Когда готовились выборы, Хоув как-то робко заикнулся, что кандидатура его друга и шефа могла бы прорвать тот чертов круг, который возник в партийных кругах демократов. Дело в том, что вновь, как и в 1924 году, должны были почти на равных столкнуться кандидатуры Смита и Мак-Эду Но сам Луис вскоре отказался от этой идеи — вместе с Франклином, который ее серьезно не воспринял. Они пришли к убеждению, что пока Смит сохраняет решающее влияние на демократов северных штатов, пользуется безоговорочной поддержкой в Нью-Йорке, а сам Рузвельт воспринимается по-прежнему как человек Смита, выступать на самые передовые позиции не следует.
Появление его кандидатуры на президентский пост избиратели Севера восприняли бы как предательство, южане погрели бы руки на этом казусе, республиканцы
Каким-то чудом перед съездом, проходившим в Хьюстоне, штат Техас, Смит и его штаб уговорили Мак-Эду не настаивать на своей кандидатуре. Южанам дали гарантии, что в предвыборную программу будут включены их требования, а сам Мак-Эду в случае избрания Смита получит авторитетный государственный пост. В результате последний был номинирован уже в первом туре голосования.

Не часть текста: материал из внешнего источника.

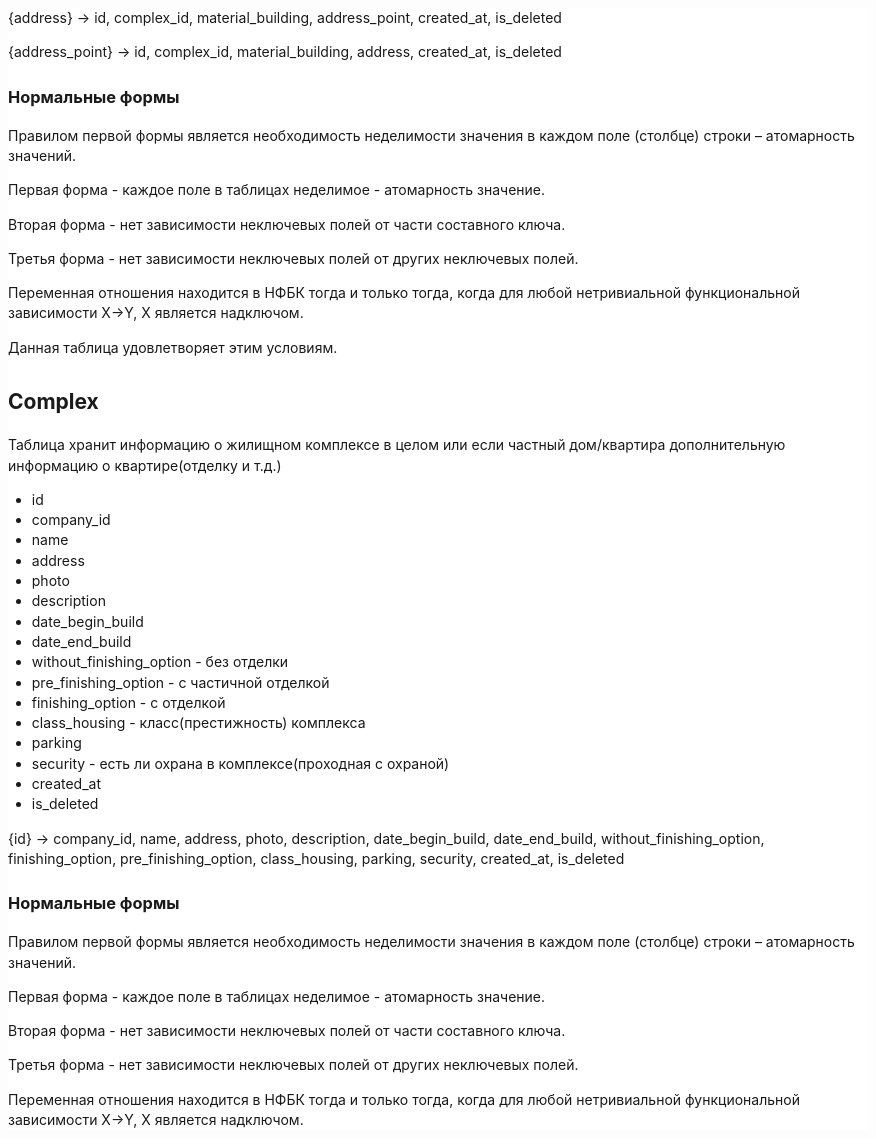 {address} -> id, complex_id, material_building, address_point, created_at, is_deleted

{address_point} -> id, complex_id, material_building, address, created_at, is_deleted

### Нормальные формы

Правилом первой формы является необходимость неделимости значения в каждом поле (столбце) строки – атомарность значений.

Первая форма - каждое поле в таблицах неделимое - атомарность значение.

Вторая форма - нет зависимости неключевых полей от части составного ключа.

Третья форма - нет зависимости неключевых полей от других неключевых полей.

Переменная отношения находится в НФБК тогда и только тогда, когда для любой нетривиальной функциональной зависимости X→Y, X является надключом.

Данная таблица удовлетворяет этим условиям.

## Complex
Таблица хранит информацию о жилищном комплексе в целом или если частный дом/квартира дополнительную информацию о квартире(отделку и т.д.)
- id
- company_id
- name
- address
- photo
- description
- date_begin_build
- date_end_build
- without_finishing_option - без отделки
- pre_finishing_option - с частичной отделкой
- finishing_option - с отделкой
- class_housing - класс(престижность) комплекса
- parking
- security - есть ли охрана в комплексе(проходная с охраной)
- created_at
- is_deleted

{id} -> company_id, name, address, photo, description, date_begin_build, date_end_build, without_finishing_option, finishing_option, pre_finishing_option,
class_housing, parking, security, created_at, is_deleted

### Нормальные формы

Правилом первой формы является необходимость неделимости значения в каждом поле (столбце) строки – атомарность значений.

Первая форма - каждое поле в таблицах неделимое - атомарность значение.

Вторая форма - нет зависимости неключевых полей от части составного ключа.

Третья форма - нет зависимости неключевых полей от других неключевых полей.

Переменная отношения находится в НФБК тогда и только тогда, когда для любой нетривиальной функциональной зависимости X→Y, X является надключом.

Но радости от этого у демократов было немного. Гувера, воплощавшего триумф американского капитализма, переиграть на выборах пока было невозможно. Все расчеты Смита ориентировались лишь на то, что он будет вести кампанию столь энергично, что заслужит одобрение однопартийцев, которые в очередной раз выдвинут его кандидатом в президенты. Никто не предполагал, что менее чем через год после избрания Гувера на высший государственный пост разразится Великая депрессия, которая не только опустошит экономику, но и внесет невероятную сумятицу в политические будни, поставив США на грань коллапса.

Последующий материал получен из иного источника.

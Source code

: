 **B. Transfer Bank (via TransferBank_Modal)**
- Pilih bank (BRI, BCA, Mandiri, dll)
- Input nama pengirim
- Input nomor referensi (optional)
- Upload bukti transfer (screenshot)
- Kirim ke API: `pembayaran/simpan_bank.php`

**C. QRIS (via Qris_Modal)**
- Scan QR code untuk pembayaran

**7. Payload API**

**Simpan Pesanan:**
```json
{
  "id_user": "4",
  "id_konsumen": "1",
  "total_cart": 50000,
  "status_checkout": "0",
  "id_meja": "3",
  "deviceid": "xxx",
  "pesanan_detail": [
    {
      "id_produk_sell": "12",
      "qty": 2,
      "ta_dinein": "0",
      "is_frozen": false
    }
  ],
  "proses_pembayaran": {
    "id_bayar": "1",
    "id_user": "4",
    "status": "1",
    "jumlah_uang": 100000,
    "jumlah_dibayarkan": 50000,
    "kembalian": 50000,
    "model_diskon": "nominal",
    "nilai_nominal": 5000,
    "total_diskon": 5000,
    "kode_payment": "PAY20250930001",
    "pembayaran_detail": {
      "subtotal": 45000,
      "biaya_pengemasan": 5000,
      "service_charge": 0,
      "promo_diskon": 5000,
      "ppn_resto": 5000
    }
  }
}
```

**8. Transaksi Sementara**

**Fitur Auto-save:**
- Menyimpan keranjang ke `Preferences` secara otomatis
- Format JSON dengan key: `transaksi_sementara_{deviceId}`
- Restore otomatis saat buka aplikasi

Пока же Рузвельт вновь оказался наиболее приемлемой для делегатов фигурой для представления Смита как кандидата в президенты. Многие участники съезда, помнившие многотрудные дебаты 1924 года, теперь чувствовали себя на верху блаженства, поскольку знали, что нынешние прения будут краткими и, по крайней мере внешне, безоблачными, и уже по этой причине шумно приветствовали Франклина, когда он направлялся к трибуне. Но у симпатизировавших ему демократов была еще одна причина выражать удовлетворение — Рузвельт, как и на предыдущем съезде, шел без костылей, опираясь на трость, а с другой стороны его поддерживал Эллиот. Делегатам казалось, что Франклин идет быстрее и увереннее, чем четыре года назад. Это сочли хорошим признаком, ибо в промежутке между съездами его не раз видели на костылях {202} .

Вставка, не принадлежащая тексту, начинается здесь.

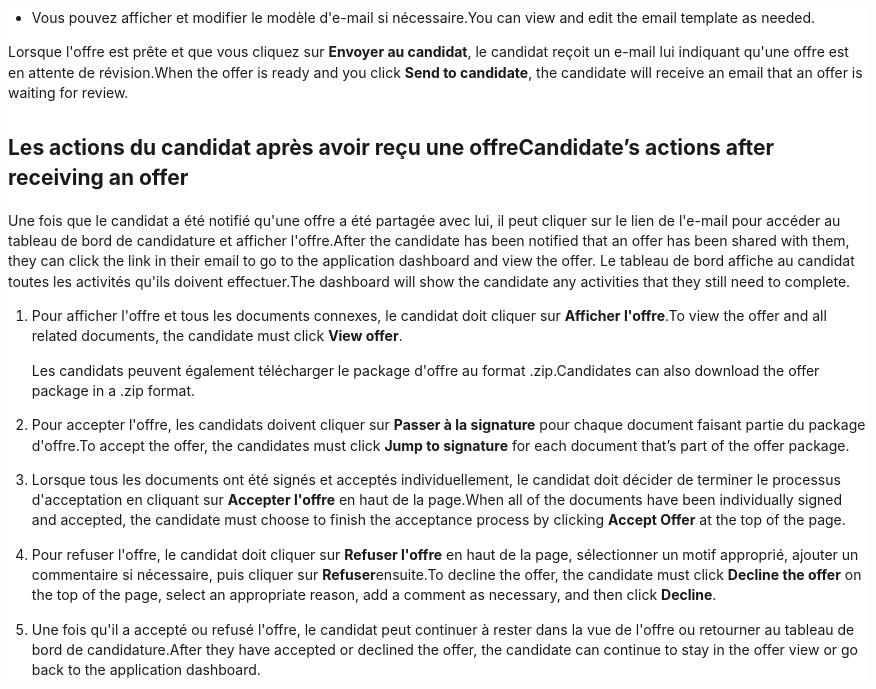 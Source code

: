 -  <span data-ttu-id="ac1dc-162">Vous pouvez afficher et modifier le modèle d'e-mail si nécessaire.</span><span class="sxs-lookup"><span data-stu-id="ac1dc-162">You can view and edit the email template as needed.</span></span>

<span data-ttu-id="ac1dc-163">Lorsque l'offre est prête et que vous cliquez sur **Envoyer au candidat**, le candidat reçoit un e-mail lui indiquant qu'une offre est en attente de révision.</span><span class="sxs-lookup"><span data-stu-id="ac1dc-163">When the offer is ready and you click **Send to candidate**, the candidate will receive an email that an offer is waiting for review.</span></span>


## <a name="candidates-actions-after-receiving-an-offer"></a><span data-ttu-id="ac1dc-164">Les actions du candidat après avoir reçu une offre</span><span class="sxs-lookup"><span data-stu-id="ac1dc-164">Candidate’s actions after receiving an offer</span></span>

<span data-ttu-id="ac1dc-165">Une fois que le candidat a été notifié qu'une offre a été partagée avec lui, il peut cliquer sur le lien de l'e-mail pour accéder au tableau de bord de candidature et afficher l'offre.</span><span class="sxs-lookup"><span data-stu-id="ac1dc-165">After the candidate has been notified that an offer has been shared with them, they can click the link in their email to go to the application dashboard and view the offer.</span></span> <span data-ttu-id="ac1dc-166">Le tableau de bord affiche au candidat toutes les activités qu'ils doivent effectuer.</span><span class="sxs-lookup"><span data-stu-id="ac1dc-166">The dashboard will show the candidate any activities that they still need to complete.</span></span>

1.  <span data-ttu-id="ac1dc-167">Pour afficher l'offre et tous les documents connexes, le candidat doit cliquer sur **Afficher l'offre**.</span><span class="sxs-lookup"><span data-stu-id="ac1dc-167">To view the offer and all related documents, the candidate must click **View offer**.</span></span>

    <span data-ttu-id="ac1dc-168">Les candidats peuvent également télécharger le package d'offre au format .zip.</span><span class="sxs-lookup"><span data-stu-id="ac1dc-168">Candidates can also download the offer package in a .zip format.</span></span>

1.  <span data-ttu-id="ac1dc-169">Pour accepter l'offre, les candidats doivent cliquer sur **Passer à la signature** pour chaque document faisant partie du package d'offre.</span><span class="sxs-lookup"><span data-stu-id="ac1dc-169">To accept the offer, the candidates must click **Jump to signature** for each document that’s part of the offer package.</span></span>

1.  <span data-ttu-id="ac1dc-170">Lorsque tous les documents ont été signés et acceptés individuellement, le candidat doit décider de terminer le processus d'acceptation en cliquant sur **Accepter l'offre** en haut de la page.</span><span class="sxs-lookup"><span data-stu-id="ac1dc-170">When all of the documents have been individually signed and accepted, the candidate must choose to finish the acceptance process by clicking **Accept Offer** at the top of the page.</span></span>

1.  <span data-ttu-id="ac1dc-171">Pour refuser l'offre, le candidat doit cliquer sur **Refuser l'offre** en haut de la page, sélectionner un motif approprié, ajouter un commentaire si nécessaire, puis cliquer sur **Refuser**ensuite.</span><span class="sxs-lookup"><span data-stu-id="ac1dc-171">To decline the offer, the candidate must click **Decline the offer** on the top of the page, select an appropriate reason, add a comment as necessary, and then click **Decline**.</span></span>

1.  <span data-ttu-id="ac1dc-172">Une fois qu'il a accepté ou refusé l'offre, le candidat peut continuer à rester dans la vue de l'offre ou retourner au tableau de bord de candidature.</span><span class="sxs-lookup"><span data-stu-id="ac1dc-172">After they have accepted or declined the offer, the candidate can continue to stay in the offer view or go back to the application dashboard.</span></span>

Конечно, между соперничавшими фракциями к этому моменту была уже достигнута договоренность, что кандидатура Смита не встретит возражений. Всем было отлично известно, что именно его фамилия будет произнесена Рузвельтом. В этом смысле разыгрывалась заранее отрепетированная сцена. И тем не менее в самом представлении было немало спонтанного, импровизированного. От случайной неверной ноты настроение делегатов могло внезапно круто измениться, а дальнейшие события — развиваться в совершенно непредсказуемом направлении.
Именно поэтому Франклин рассматривал свое выступление как важнейшую политическую акцию. Текст речи был подготовлен заранее и разослан в газеты. Сама речь передавалась по радио — это была одна из первых трансляций на всю страну. Сам Рузвельт говорил, что кроме 15 тысяч человек, собравшихся в Хьюстоне, его слушали 15 миллионов по всей Америке {203} .
Выступление было оценено как блестящее, в том числе и сторонниками конкурировавшей партии. Консервативная газета «Чикаго трибюн» написала, что Рузвельт проявил себя «как единственный республиканец среди демократов» {204} . Однако общее впечатление было таково, что оратор, превознося высокие качества Смита, как бы переносил эти оценки на самого себя, что это было скорее не выступление в пользу Смита, а выдвижение самого Франклина Рузвельта на политическую авансцену.